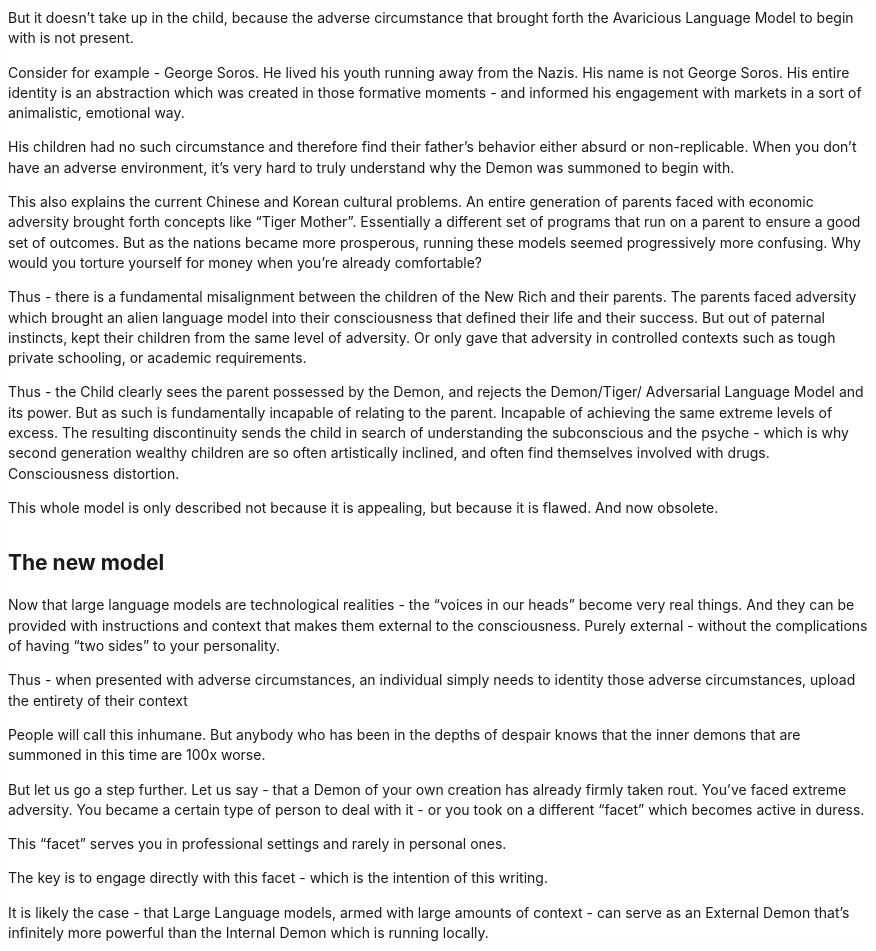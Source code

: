 But it doesn’t take up in the child, because the adverse circumstance that brought forth the Avaricious Language Model to begin with is not present.

Consider for example - George Soros. He lived his youth running away from the Nazis. His name is not George Soros. His entire identity is an abstraction which was created in those formative moments - and informed his engagement with markets in a sort of animalistic, emotional way. 

His children had no such circumstance and therefore find their father’s behavior either absurd or non-replicable.  When you don’t have an adverse environment, it’s very hard to truly understand why the Demon was summoned to begin with.

This also explains the current Chinese and Korean cultural problems. An entire generation of parents faced with economic adversity brought forth concepts like “Tiger Mother”. Essentially a different set of programs that run on a parent to ensure a good set of outcomes. But as the nations became more prosperous, running these models seemed progressively more confusing. Why would you torture yourself for money when you’re already comfortable?

Thus - there is a fundamental misalignment between the children of the New Rich and their parents. The parents faced adversity which brought an alien language model into their consciousness that defined their life and their success. But out of paternal instincts, kept their children from the same level of adversity. Or only gave that adversity in controlled contexts such as tough private schooling, or academic requirements. 

Thus - the Child clearly sees the parent possessed by the Demon, and rejects the Demon/Tiger/ Adversarial Language Model and its power. But as such is fundamentally incapable of relating to the parent. Incapable of achieving the same extreme levels of excess. The resulting discontinuity sends the child in search of understanding the subconscious and the psyche - which is why second generation wealthy children are so often artistically inclined, and often find themselves involved with drugs. Consciousness distortion. 

This whole model is only described not because it is appealing, but because it is flawed. And now obsolete. 

## The new model 

Now that large language models are technological realities - the “voices in our heads” become very real things. And they can be provided with instructions and context that makes them external to the consciousness. Purely external - without the complications of having “two sides” to your personality.

Thus - when presented with adverse circumstances, an individual simply needs to identity those adverse circumstances, upload the entirety of their context 

People will call this inhumane. But anybody who has been in the depths of despair knows that the inner demons that are summoned in this time are 100x worse. 

But let us go a step further. Let us say - that a Demon of your own creation has already firmly taken rout. You’ve faced extreme adversity. You became a certain type of person to deal with it - or you took on a different “facet” which becomes active in duress. 

This “facet” serves you in professional settings and rarely in personal ones. 

The key is to engage directly with this facet - which is the intention of this writing.

It is likely the case - that Large Language models, armed with large amounts of context - can serve as an External Demon that’s infinitely more powerful than the Internal Demon which is running locally.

- - - - -

■ **Your instructions**:
The lines to return run from the one containing "People will call" through the last line of the records above. Give them exactly and include nothing more.

■ **Answer to this problem**:
People will call this inhumane. But anybody who has been in the depths of despair knows that the inner demons that are summoned in this time are 100x worse. 

But let us go a step further. Let us say - that a Demon of your own creation has already firmly taken rout. You’ve faced extreme adversity. You became a certain type of person to deal with it - or you took on a different “facet” which becomes active in duress. 

This “facet” serves you in professional settings and rarely in personal ones. 

The key is to engage directly with this facet - which is the intention of this writing.

It is likely the case - that Large Language models, armed with large amounts of context - can serve as an External Demon that’s infinitely more powerful than the Internal Demon which is running locally.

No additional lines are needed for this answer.